Many years ago, I had a job as the assistant to a mid-level executive at Warner Bros. As a result, I spent a lot of time around people in the entertainment industry and learned firsthand how vain, petty and unscrupulous they can be.

A notable exception to this was my boss, Jack. Unlike most of our colleagues, Jack never played corporate politics, didn’t gossip and gave everyone he spoke with complete attention and respect. And he was kind. When I was passed over for a scholarship at a prestigious writing program called Breadloaf, Jack went out and bought a screwdriver and a loaf of bread, and left them on my desk to cheer me up. The joke itself (“screw Breadloaf”) wasn’t what seemed remarkable. Rather, I was touched that my boss — a man I wasn’t particularly close to — had gone to that much trouble to be supportive.

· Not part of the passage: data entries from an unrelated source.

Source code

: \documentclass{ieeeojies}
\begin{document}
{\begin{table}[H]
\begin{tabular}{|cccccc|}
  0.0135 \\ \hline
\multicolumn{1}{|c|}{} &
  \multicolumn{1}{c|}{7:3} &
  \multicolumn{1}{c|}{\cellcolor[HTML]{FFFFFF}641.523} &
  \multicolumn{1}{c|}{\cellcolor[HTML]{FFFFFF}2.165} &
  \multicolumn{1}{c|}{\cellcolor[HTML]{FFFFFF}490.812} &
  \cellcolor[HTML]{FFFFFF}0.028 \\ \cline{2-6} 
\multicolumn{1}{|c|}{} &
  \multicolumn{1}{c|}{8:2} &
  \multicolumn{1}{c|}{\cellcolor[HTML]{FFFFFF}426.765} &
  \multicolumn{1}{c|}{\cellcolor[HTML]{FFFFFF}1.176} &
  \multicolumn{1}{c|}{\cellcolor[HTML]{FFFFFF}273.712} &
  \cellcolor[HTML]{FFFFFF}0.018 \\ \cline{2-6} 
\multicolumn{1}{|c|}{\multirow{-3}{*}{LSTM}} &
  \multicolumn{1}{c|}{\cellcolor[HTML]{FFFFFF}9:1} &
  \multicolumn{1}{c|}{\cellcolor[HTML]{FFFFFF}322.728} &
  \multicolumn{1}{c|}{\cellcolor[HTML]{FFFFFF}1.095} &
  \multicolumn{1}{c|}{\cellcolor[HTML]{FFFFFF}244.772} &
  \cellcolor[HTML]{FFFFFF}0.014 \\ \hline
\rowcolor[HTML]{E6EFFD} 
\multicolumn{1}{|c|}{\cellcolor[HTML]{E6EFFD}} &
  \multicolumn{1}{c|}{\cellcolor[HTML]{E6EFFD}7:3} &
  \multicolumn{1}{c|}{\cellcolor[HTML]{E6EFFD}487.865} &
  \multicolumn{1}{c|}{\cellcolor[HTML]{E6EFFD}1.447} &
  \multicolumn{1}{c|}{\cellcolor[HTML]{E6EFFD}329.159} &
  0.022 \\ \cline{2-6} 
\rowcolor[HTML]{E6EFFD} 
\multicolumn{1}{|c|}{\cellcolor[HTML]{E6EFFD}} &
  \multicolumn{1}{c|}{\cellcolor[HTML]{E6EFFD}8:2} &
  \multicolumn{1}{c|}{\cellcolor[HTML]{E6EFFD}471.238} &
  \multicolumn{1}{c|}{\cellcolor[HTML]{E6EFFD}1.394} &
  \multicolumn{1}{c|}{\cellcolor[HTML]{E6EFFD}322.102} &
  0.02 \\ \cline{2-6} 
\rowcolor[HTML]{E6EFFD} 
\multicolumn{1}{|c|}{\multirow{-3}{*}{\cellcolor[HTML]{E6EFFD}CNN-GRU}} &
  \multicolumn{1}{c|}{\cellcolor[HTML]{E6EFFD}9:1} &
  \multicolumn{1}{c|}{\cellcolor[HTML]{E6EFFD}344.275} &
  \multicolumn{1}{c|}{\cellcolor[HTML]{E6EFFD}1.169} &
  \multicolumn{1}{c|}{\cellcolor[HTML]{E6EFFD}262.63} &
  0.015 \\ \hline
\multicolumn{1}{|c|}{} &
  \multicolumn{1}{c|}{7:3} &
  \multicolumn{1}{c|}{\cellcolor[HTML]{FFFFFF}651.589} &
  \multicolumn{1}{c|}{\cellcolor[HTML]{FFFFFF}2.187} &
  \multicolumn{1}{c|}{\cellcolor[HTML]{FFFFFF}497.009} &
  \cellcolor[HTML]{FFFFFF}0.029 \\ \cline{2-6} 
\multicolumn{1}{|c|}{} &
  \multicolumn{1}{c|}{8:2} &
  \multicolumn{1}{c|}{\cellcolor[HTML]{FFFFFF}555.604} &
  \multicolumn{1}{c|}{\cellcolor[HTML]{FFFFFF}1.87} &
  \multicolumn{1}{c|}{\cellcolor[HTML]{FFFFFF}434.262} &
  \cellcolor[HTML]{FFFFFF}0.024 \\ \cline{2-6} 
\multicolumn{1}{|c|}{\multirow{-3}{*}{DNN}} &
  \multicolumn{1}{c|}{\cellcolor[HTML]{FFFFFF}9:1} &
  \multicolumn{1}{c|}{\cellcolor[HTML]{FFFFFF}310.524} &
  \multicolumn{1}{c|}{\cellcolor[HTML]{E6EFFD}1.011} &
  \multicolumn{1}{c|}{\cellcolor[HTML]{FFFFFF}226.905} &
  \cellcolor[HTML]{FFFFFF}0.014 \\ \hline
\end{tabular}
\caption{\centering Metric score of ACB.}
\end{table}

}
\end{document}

When I first started working for him, I was sure Jack would never get promoted. Though he was great at his job, it seemed impossible for anyone so ethical, so just plain nice, to ever really thrive in the entertainment field. But I was wrong.

Unlike many executives who connived their way to the top, Jack’s career took off because even the most jaded people knew they could trust him. He had no agenda and was impossible to dislike. Today, Jack is a highly successful writer and producer. I haven’t seen him for 20 years, but in Googling his name to write this column, I clicked on a number of Web sites containing comments about what a great guy he is.

Working with pool and spa companies two decades later, I’ve noticed a similar phenomenon. This industry has its share of enormous egos and shady practices, but with a few exceptions, those people don’t make it to the top. Almost every large builder or retailer I know also seems to be a genuinely decent human being. Many are active in their communities, help out staff members and participate in bettering the industry, not for selfish reasons but because they truly care.

It may sound naïve, but I believe that for business owners, kindness and good values are some of the predictors of success. Conversely, cutting corners, badmouthing the competition or inserting your own agenda into an industry debate may pay in the short term, but over time, those actions actually work against you.

Take the high road — the scenery is great and you’ll feel better for it.